42-Jähriger verliert Geld an KI-Betrüger in sozialen Medien
Ein 42-jähriger Mann ist Opfer eines Anlagebetrugs geworden, nachdem er auf sozialer Medien durch falsche Versprechungen gelockt wurde. Die Betrüger behaupteten, ihr KI-gestütztes Handelssystem biete schnelle, hohe Renditen bei minimalem Risiko – ein Angebot, das sich als zu schön erwies, um wahr zu sein.
Der Betrug begann, als das Opfer Screenshots angeblicher Gewinne auf X (ehemals Twitter) sah. Überzeugt von den Behauptungen, überwies er den Betrügern 100 Euro in Kryptowährung. Kurze Zeit später forderten sie eine Gebühr von 400 Euro und behaupteten fälschlicherweise, diese sei notwendig, um eine US-Steuerverpflichtung zu begleichen, bevor er sein Geld abheben könne.
Die Polizei in Hagen hat inzwischen eine öffentliche Warnung vor solchen Maschen herausgegeben. Behörden wie die Bundesanstalt für Finanzdienstleistungsaufsicht (BaFin) weisen seit Langem auf ähnliche Betrugsversuche in sozialen Medien hin.

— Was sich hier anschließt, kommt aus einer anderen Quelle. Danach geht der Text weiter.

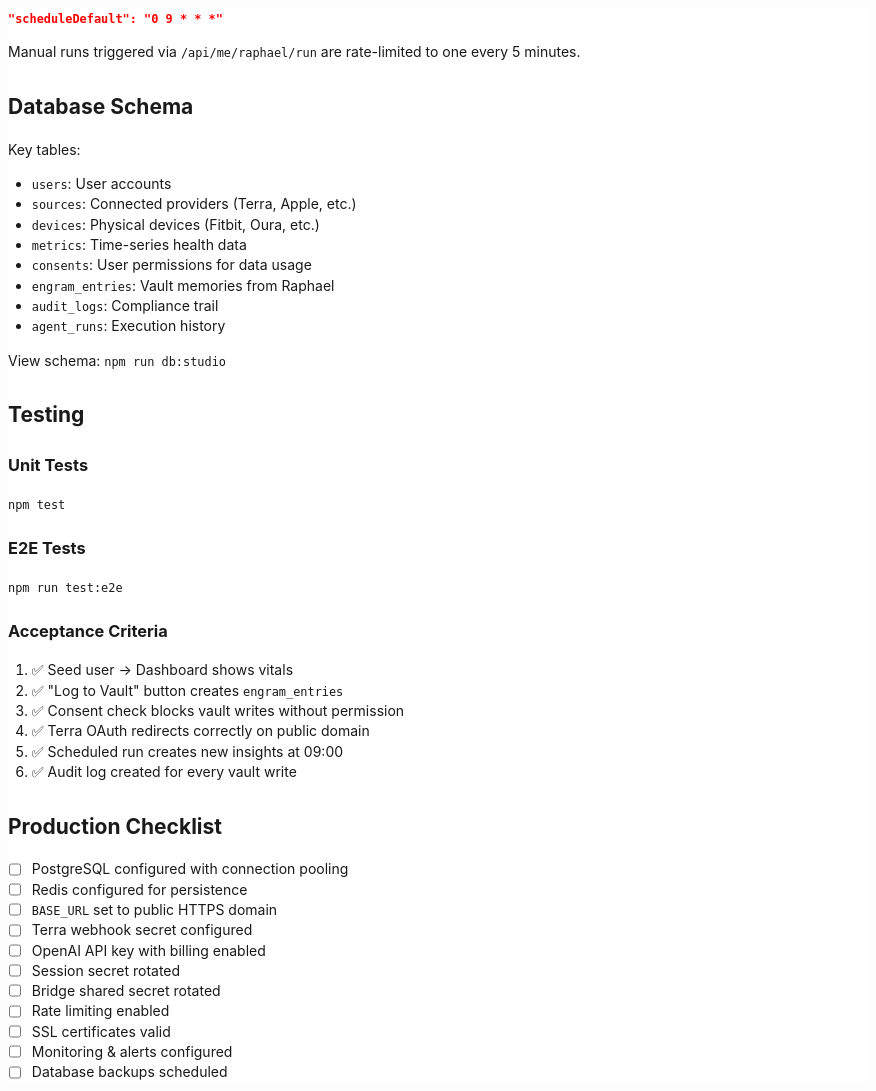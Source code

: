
 ```json
"scheduleDefault": "0 9 * * *"
```

Manual runs triggered via `/api/me/raphael/run` are rate-limited to one every 5 minutes.

## Database Schema

Key tables:
- `users`: User accounts
- `sources`: Connected providers (Terra, Apple, etc.)
- `devices`: Physical devices (Fitbit, Oura, etc.)
- `metrics`: Time-series health data
- `consents`: User permissions for data usage
- `engram_entries`: Vault memories from Raphael
- `audit_logs`: Compliance trail
- `agent_runs`: Execution history

View schema: `npm run db:studio`

## Testing

### Unit Tests

```bash
npm test
```

### E2E Tests

```bash
npm run test:e2e
```

### Acceptance Criteria

1. ✅ Seed user → Dashboard shows vitals
2. ✅ "Log to Vault" button creates `engram_entries`
3. ✅ Consent check blocks vault writes without permission
4. ✅ Terra OAuth redirects correctly on public domain
5. ✅ Scheduled run creates new insights at 09:00
6. ✅ Audit log created for every vault write

## Production Checklist

- [ ] PostgreSQL configured with connection pooling
- [ ] Redis configured for persistence
- [ ] `BASE_URL` set to public HTTPS domain
- [ ] Terra webhook secret configured
- [ ] OpenAI API key with billing enabled
- [ ] Session secret rotated
- [ ] Bridge shared secret rotated
- [ ] Rate limiting enabled
- [ ] SSL certificates valid
- [ ] Monitoring & alerts configured
- [ ] Database backups scheduled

Sie raten Nutzern dringend, die Seriosität von Anlageangeboten zu prüfen, bevor sie Geld investieren.
Der Fall des Opfers zeigt die Gefahren von Online-Investitionsfallen, die unrealistische Renditen versprechen. Polizei und Finanzaufseher betonen weiterhin, wie wichtig Vorsicht im Umgang mit unaufgeforderten Angeboten ist – insbesondere solchen, die über soziale Plattformen verbreitet werden.